Dilution's the solution!

The Oyster Creek nuclear power plant's operating license was due to expire in early 2009.  The Nuclear Regulatory Commission deemed the plant good to go for another 20 years, despite some serious questions regarding the integrity of the drywell containment shell (think big metal can that keeps the bad stuff in).  Not two weeks after relicensing, tritium (carcinogen, half-life: 12.3 years) turned up in local groundwater outside the plant.
The spill at Oyster Creek - the nation's oldest, continuously operating nuclear plant - measured as high as 6 million picocuries in some monitoring wells, about 300 times the level the federal Environmental Protection Agency considers unsafe for drinking water. Since then, some of the drawn samples have fallen to safe levels during the past year, even without human intervention.
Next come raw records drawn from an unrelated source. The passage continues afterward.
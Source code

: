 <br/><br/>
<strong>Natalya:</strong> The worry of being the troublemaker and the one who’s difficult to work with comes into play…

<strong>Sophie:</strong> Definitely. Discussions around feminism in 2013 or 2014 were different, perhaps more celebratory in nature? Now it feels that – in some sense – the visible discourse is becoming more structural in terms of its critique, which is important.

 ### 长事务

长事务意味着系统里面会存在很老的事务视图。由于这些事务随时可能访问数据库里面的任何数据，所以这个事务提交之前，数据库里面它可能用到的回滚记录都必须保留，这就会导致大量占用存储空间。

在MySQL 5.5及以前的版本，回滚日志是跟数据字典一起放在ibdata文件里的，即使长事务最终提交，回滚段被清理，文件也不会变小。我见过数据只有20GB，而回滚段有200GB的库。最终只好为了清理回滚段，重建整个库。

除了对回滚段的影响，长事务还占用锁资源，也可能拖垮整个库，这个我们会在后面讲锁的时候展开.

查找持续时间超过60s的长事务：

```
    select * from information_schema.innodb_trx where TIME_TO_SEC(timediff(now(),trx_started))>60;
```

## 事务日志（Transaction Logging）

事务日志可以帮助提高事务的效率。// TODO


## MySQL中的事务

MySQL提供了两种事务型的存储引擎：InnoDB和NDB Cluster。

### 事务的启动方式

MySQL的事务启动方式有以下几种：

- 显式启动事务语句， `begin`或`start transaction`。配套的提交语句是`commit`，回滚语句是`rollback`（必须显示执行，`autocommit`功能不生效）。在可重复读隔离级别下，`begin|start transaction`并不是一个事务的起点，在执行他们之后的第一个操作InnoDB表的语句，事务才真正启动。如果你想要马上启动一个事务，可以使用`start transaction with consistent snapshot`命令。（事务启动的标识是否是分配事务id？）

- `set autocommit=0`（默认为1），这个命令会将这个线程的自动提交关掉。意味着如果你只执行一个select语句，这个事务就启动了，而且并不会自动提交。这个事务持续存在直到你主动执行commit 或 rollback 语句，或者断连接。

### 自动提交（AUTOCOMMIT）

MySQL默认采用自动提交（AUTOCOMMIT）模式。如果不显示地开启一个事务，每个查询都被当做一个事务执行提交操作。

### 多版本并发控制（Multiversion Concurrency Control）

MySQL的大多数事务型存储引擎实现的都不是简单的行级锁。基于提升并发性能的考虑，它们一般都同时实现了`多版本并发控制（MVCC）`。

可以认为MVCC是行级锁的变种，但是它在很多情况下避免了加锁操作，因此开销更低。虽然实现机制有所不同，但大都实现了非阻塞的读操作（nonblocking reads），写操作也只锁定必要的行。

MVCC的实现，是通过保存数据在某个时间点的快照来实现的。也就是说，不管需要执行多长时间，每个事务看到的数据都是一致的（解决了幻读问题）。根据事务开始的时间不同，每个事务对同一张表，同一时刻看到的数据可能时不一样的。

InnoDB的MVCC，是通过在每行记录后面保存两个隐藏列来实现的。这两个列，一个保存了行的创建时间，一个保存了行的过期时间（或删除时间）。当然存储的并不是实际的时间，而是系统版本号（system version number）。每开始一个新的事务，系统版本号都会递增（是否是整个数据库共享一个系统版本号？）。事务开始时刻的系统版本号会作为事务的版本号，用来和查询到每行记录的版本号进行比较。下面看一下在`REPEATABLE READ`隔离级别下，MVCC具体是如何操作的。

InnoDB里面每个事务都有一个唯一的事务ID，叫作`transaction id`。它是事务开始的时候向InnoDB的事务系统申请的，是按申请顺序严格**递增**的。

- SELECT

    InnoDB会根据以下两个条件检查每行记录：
In response to public outcry, Exelon, the plant's owner-operator, promised to address the problem immediately (read: whenever they felt like it?).  So it is that almost 18 months later, the company has finally arrived at a winning solution to a problem that has already leaked upwards of 180,000 gallons of tritium tainted water.  Pump contaminated groundwater back into the plant, use it in the cooling process, and then discharge it with the flood of cooling water into public waterways. (Aside: When did we stop arguing about closed cycle cooling?)
"This water will be extensively diluted as it cycles through the plant. The amount of tritium released will be indiscernible from background radiation levels," Benson said. "It won't impact the discharge canal or the Barnegat Bay."